##### Data for processing #####

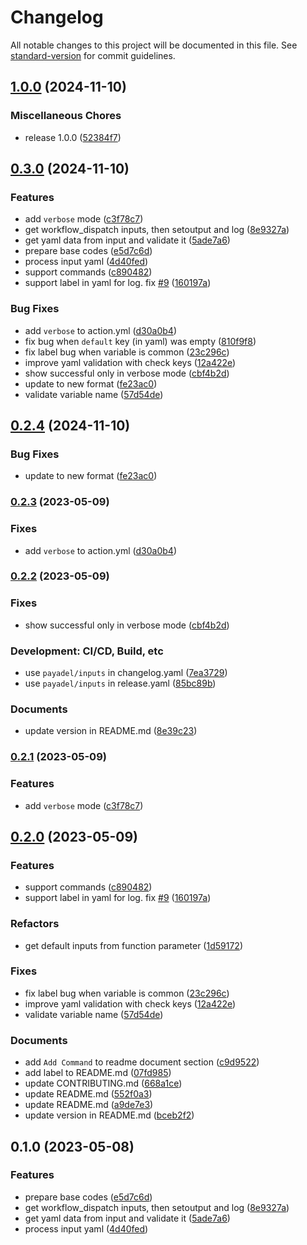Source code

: # Changelog

All notable changes to this project will be documented in this file. See [standard-version](https://github.com/conventional-changelog/standard-version) for commit guidelines.

## [1.0.0](https://github.com/Payadel/inputs/compare/v0.3.0...v1.0.0) (2024-11-10)


### Miscellaneous Chores

* release 1.0.0 ([52384f7](https://github.com/Payadel/inputs/commit/52384f7f01b8584cdbc5cb4e0cc9c073296c0484))

## [0.3.0](https://github.com/Payadel/inputs/compare/v0.2.4...v0.3.0) (2024-11-10)


### Features

* add `verbose` mode ([c3f78c7](https://github.com/Payadel/inputs/commit/c3f78c7ea94dbbe3ccffc04114c84aa2a098fb2d))
* get workflow_dispatch inputs, then setoutput and log ([8e9327a](https://github.com/Payadel/inputs/commit/8e9327ab7894f77a85ed0cf56e4c6cdf83ca9b2d))
* get yaml data from input and validate it ([5ade7a6](https://github.com/Payadel/inputs/commit/5ade7a696135427388a4fe8117038f61acfa909e))
* prepare base codes ([e5d7c6d](https://github.com/Payadel/inputs/commit/e5d7c6d7dabae06ee5b551dba0b571c9633a90fc))
* process input yaml ([4d40fed](https://github.com/Payadel/inputs/commit/4d40feda9a27335d29f6ff6d1bce8a14a6a2828d))
* support commands ([c890482](https://github.com/Payadel/inputs/commit/c890482421625b502b407c621888b6d7a5463c27))
* support label in yaml for log. fix [#9](https://github.com/Payadel/inputs/issues/9) ([160197a](https://github.com/Payadel/inputs/commit/160197a035ddee4cef7df60caa609f70fc8b5b45))


### Bug Fixes

* add `verbose` to action.yml ([d30a0b4](https://github.com/Payadel/inputs/commit/d30a0b45ecc0a776f34aab9f520a589e260cd825))
* fix bug when `default` key (in yaml) was empty ([810f9f8](https://github.com/Payadel/inputs/commit/810f9f82809fea8a87d753bea015d7d2ba6beaf0))
* fix label bug when variable is common ([23c296c](https://github.com/Payadel/inputs/commit/23c296cf7d81a2fbc04e45c0615c1d415f73f9b3))
* improve yaml validation with check keys ([12a422e](https://github.com/Payadel/inputs/commit/12a422edd1e7493669a210f99c99e2ebfc0d6d57))
* show successful only in verbose mode ([cbf4b2d](https://github.com/Payadel/inputs/commit/cbf4b2dd243096957f8b5118637ad2ab97b9b975))
* update to new format ([fe23ac0](https://github.com/Payadel/inputs/commit/fe23ac02f38bb72d2fd94591855af0576fe714aa))
* validate variable name ([57d54de](https://github.com/Payadel/inputs/commit/57d54def2e2502cdd77d7c0fe5bfbc1e85ce819f))

## [0.2.4](https://github.com/Payadel/inputs/compare/v0.2.3...v0.2.4) (2024-11-10)


### Bug Fixes

* update to new format ([fe23ac0](https://github.com/Payadel/inputs/commit/fe23ac02f38bb72d2fd94591855af0576fe714aa))

### [0.2.3](https://github.com/Payadel/inputs/compare/v0.2.2...v0.2.3) (2023-05-09)


### Fixes

* add `verbose` to action.yml ([d30a0b4](https://github.com/Payadel/inputs/commit/d30a0b45ecc0a776f34aab9f520a589e260cd825))

### [0.2.2](https://github.com/Payadel/inputs/compare/v0.2.1...v0.2.2) (2023-05-09)


### Fixes

* show successful only in verbose mode ([cbf4b2d](https://github.com/Payadel/inputs/commit/cbf4b2dd243096957f8b5118637ad2ab97b9b975))


### Development: CI/CD, Build, etc

* use `payadel/inputs` in changelog.yaml ([7ea3729](https://github.com/Payadel/inputs/commit/7ea3729244830407cf8c18fbffac9ffff150f7a6))
* use `payadel/inputs` in release.yaml ([85bc89b](https://github.com/Payadel/inputs/commit/85bc89be84ebf8573c5f82a75e5185c626a5e4c7))


### Documents

* update version in README.md ([8e39c23](https://github.com/Payadel/inputs/commit/8e39c2359593d0d5270b0d3d002385bdb60d721a))

### [0.2.1](https://github.com/Payadel/inputs/compare/v0.2.0...v0.2.1) (2023-05-09)


### Features

* add `verbose` mode ([c3f78c7](https://github.com/Payadel/inputs/commit/c3f78c7ea94dbbe3ccffc04114c84aa2a098fb2d))

## [0.2.0](https://github.com/Payadel/inputs/compare/v0.1.0...v0.2.0) (2023-05-09)


### Features

* support commands ([c890482](https://github.com/Payadel/inputs/commit/c890482421625b502b407c621888b6d7a5463c27))
* support label in yaml for log. fix [#9](https://github.com/Payadel/inputs/issues/9) ([160197a](https://github.com/Payadel/inputs/commit/160197a035ddee4cef7df60caa609f70fc8b5b45))


### Refactors

* get default inputs from function parameter ([1d59172](https://github.com/Payadel/inputs/commit/1d591722ae524d3f0857a49d10453825ab7cbda7))


### Fixes

* fix label bug when variable is common ([23c296c](https://github.com/Payadel/inputs/commit/23c296cf7d81a2fbc04e45c0615c1d415f73f9b3))
* improve yaml validation with check keys ([12a422e](https://github.com/Payadel/inputs/commit/12a422edd1e7493669a210f99c99e2ebfc0d6d57))
* validate variable name ([57d54de](https://github.com/Payadel/inputs/commit/57d54def2e2502cdd77d7c0fe5bfbc1e85ce819f))


### Documents

* add `Add Command` to readme document section ([c9d9522](https://github.com/Payadel/inputs/commit/c9d9522b86e580bc618a16b1f922915b03293708))
* add label to README.md ([07fd985](https://github.com/Payadel/inputs/commit/07fd985fb8f9a9009f4ddca562002426bc0e4127))
* update CONTRIBUTING.md ([668a1ce](https://github.com/Payadel/inputs/commit/668a1ce9e0f2ba0aecebcbee4e31dca3712f6e32))
* update README.md ([552f0a3](https://github.com/Payadel/inputs/commit/552f0a39b2a6b176fabcb42f2cbb47babd3ac3a6))
* update README.md ([a9de7e3](https://github.com/Payadel/inputs/commit/a9de7e317851039668159d09685eface27438f40))
* update version in README.md ([bceb2f2](https://github.com/Payadel/inputs/commit/bceb2f22a4b7f78aaab1c579f465774c4ce999f2))

## 0.1.0 (2023-05-08)

### Features

* prepare base codes ([e5d7c6d](https://github.com/Payadel/inputs/commit/e5d7c6d7dabae06ee5b551dba0b571c9633a90fc))
* get workflow_dispatch inputs, then setoutput and
  log ([8e9327a](https://github.com/Payadel/inputs/commit/8e9327ab7894f77a85ed0cf56e4c6cdf83ca9b2d))
* get yaml data from input and validate
  it ([5ade7a6](https://github.com/Payadel/inputs/commit/5ade7a696135427388a4fe8117038f61acfa909e))
* process input yaml ([4d40fed](https://github.com/Payadel/inputs/commit/4d40feda9a27335d29f6ff6d1bce8a14a6a2828d))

#####

• **Task directions**: Repeat every entry above exactly as written and omit any pictures it holds.

• **Answer section**:
Source code

: # Changelog

All notable changes to this project will be documented in this file. See [standard-version](https://github.com/conventional-changelog/standard-version) for commit guidelines.

## [1.0.0](https://github.com/Payadel/inputs/compare/v0.3.0...v1.0.0) (2024-11-10)


### Miscellaneous Chores

* release 1.0.0 ([52384f7](https://github.com/Payadel/inputs/commit/52384f7f01b8584cdbc5cb4e0cc9c073296c0484))

## [0.3.0](https://github.com/Payadel/inputs/compare/v0.2.4...v0.3.0) (2024-11-10)


### Features

* add `verbose` mode ([c3f78c7](https://github.com/Payadel/inputs/commit/c3f78c7ea94dbbe3ccffc04114c84aa2a098fb2d))
* get workflow_dispatch inputs, then setoutput and log ([8e9327a](https://github.com/Payadel/inputs/commit/8e9327ab7894f77a85ed0cf56e4c6cdf83ca9b2d))
* get yaml data from input and validate it ([5ade7a6](https://github.com/Payadel/inputs/commit/5ade7a696135427388a4fe8117038f61acfa909e))
* prepare base codes ([e5d7c6d](https://github.com/Payadel/inputs/commit/e5d7c6d7dabae06ee5b551dba0b571c9633a90fc))
* process input yaml ([4d40fed](https://github.com/Payadel/inputs/commit/4d40feda9a27335d29f6ff6d1bce8a14a6a2828d))
* support commands ([c890482](https://github.com/Payadel/inputs/commit/c890482421625b502b407c621888b6d7a5463c27))
* support label in yaml for log. fix [#9](https://github.com/Payadel/inputs/issues/9) ([160197a](https://github.com/Payadel/inputs/commit/160197a035ddee4cef7df60caa609f70fc8b5b45))


### Bug Fixes

* add `verbose` to action.yml ([d30a0b4](https://github.com/Payadel/inputs/commit/d30a0b45ecc0a776f34aab9f520a589e260cd825))
* fix bug when `default` key (in yaml) was empty ([810f9f8](https://github.com/Payadel/inputs/commit/810f9f82809fea8a87d753bea015d7d2ba6beaf0))
* fix label bug when variable is common ([23c296c](https://github.com/Payadel/inputs/commit/23c296cf7d81a2fbc04e45c0615c1d415f73f9b3))
* improve yaml validation with check keys ([12a422e](https://github.com/Payadel/inputs/commit/12a422edd1e7493669a210f99c99e2ebfc0d6d57))
* show successful only in verbose mode ([cbf4b2d](https://github.com/Payadel/inputs/commit/cbf4b2dd243096957f8b5118637ad2ab97b9b975))
* update to new format ([fe23ac0](https://github.com/Payadel/inputs/commit/fe23ac02f38bb72d2fd94591855af0576fe714aa))
* validate variable name ([57d54de](https://github.com/Payadel/inputs/commit/57d54def2e2502cdd77d7c0fe5bfbc1e85ce819f))

## [0.2.4](https://github.com/Payadel/inputs/compare/v0.2.3...v0.2.4) (2024-11-10)


### Bug Fixes

* update to new format ([fe23ac0](https://github.com/Payadel/inputs/commit/fe23ac02f38bb72d2fd94591855af0576fe714aa))

### [0.2.3](https://github.com/Payadel/inputs/compare/v0.2.2...v0.2.3) (2023-05-09)


### Fixes

* add `verbose` to action.yml ([d30a0b4](https://github.com/Payadel/inputs/commit/d30a0b45ecc0a776f34aab9f520a589e260cd825))

### [0.2.2](https://github.com/Payadel/inputs/compare/v0.2.1...v0.2.2) (2023-05-09)


### Fixes

* show successful only in verbose mode ([cbf4b2d](https://github.com/Payadel/inputs/commit/cbf4b2dd243096957f8b5118637ad2ab97b9b975))


### Development: CI/CD, Build, etc

* use `payadel/inputs` in changelog.yaml ([7ea3729](https://github.com/Payadel/inputs/commit/7ea3729244830407cf8c18fbffac9ffff150f7a6))
* use `payadel/inputs` in release.yaml ([85bc89b](https://github.com/Payadel/inputs/commit/85bc89be84ebf8573c5f82a75e5185c626a5e4c7))


### Documents

* update version in README.md ([8e39c23](https://github.com/Payadel/inputs/commit/8e39c2359593d0d5270b0d3d002385bdb60d721a))

### [0.2.1](https://github.com/Payadel/inputs/compare/v0.2.0...v0.2.1) (2023-05-09)


### Features

* add `verbose` mode ([c3f78c7](https://github.com/Payadel/inputs/commit/c3f78c7ea94dbbe3ccffc04114c84aa2a098fb2d))

## [0.2.0](https://github.com/Payadel/inputs/compare/v0.1.0...v0.2.0) (2023-05-09)


### Features

* support commands ([c890482](https://github.com/Payadel/inputs/commit/c890482421625b502b407c621888b6d7a5463c27))
* support label in yaml for log. fix [#9](https://github.com/Payadel/inputs/issues/9) ([160197a](https://github.com/Payadel/inputs/commit/160197a035ddee4cef7df60caa609f70fc8b5b45))


### Refactors

* get default inputs from function parameter ([1d59172](https://github.com/Payadel/inputs/commit/1d591722ae524d3f0857a49d10453825ab7cbda7))


### Fixes

* fix label bug when variable is common ([23c296c](https://github.com/Payadel/inputs/commit/23c296cf7d81a2fbc04e45c0615c1d415f73f9b3))
* improve yaml validation with check keys ([12a422e](https://github.com/Payadel/inputs/commit/12a422edd1e7493669a210f99c99e2ebfc0d6d57))
* validate variable name ([57d54de](https://github.com/Payadel/inputs/commit/57d54def2e2502cdd77d7c0fe5bfbc1e85ce819f))


### Documents

* add `Add Command` to readme document section ([c9d9522](https://github.com/Payadel/inputs/commit/c9d9522b86e580bc618a16b1f922915b03293708))
* add label to README.md ([07fd985](https://github.com/Payadel/inputs/commit/07fd985fb8f9a9009f4ddca562002426bc0e4127))
* update CONTRIBUTING.md ([668a1ce](https://github.com/Payadel/inputs/commit/668a1ce9e0f2ba0aecebcbee4e31dca3712f6e32))
* update README.md ([552f0a3](https://github.com/Payadel/inputs/commit/552f0a39b2a6b176fabcb42f2cbb47babd3ac3a6))
* update README.md ([a9de7e3](https://github.com/Payadel/inputs/commit/a9de7e317851039668159d09685eface27438f40))
* update version in README.md ([bceb2f2](https://github.com/Payadel/inputs/commit/bceb2f22a4b7f78aaab1c579f465774c4ce999f2))

## 0.1.0 (2023-05-08)

### Features

* prepare base codes ([e5d7c6d](https://github.com/Payadel/inputs/commit/e5d7c6d7dabae06ee5b551dba0b571c9633a90fc))
* get workflow_dispatch inputs, then setoutput and
  log ([8e9327a](https://github.com/Payadel/inputs/commit/8e9327ab7894f77a85ed0cf56e4c6cdf83ca9b2d))
* get yaml data from input and validate
  it ([5ade7a6](https://github.com/Payadel/inputs/commit/5ade7a696135427388a4fe8117038f61acfa909e))
* process input yaml ([4d40fed](https://github.com/Payadel/inputs/commit/4d40feda9a27335d29f6ff6d1bce8a14a6a2828d))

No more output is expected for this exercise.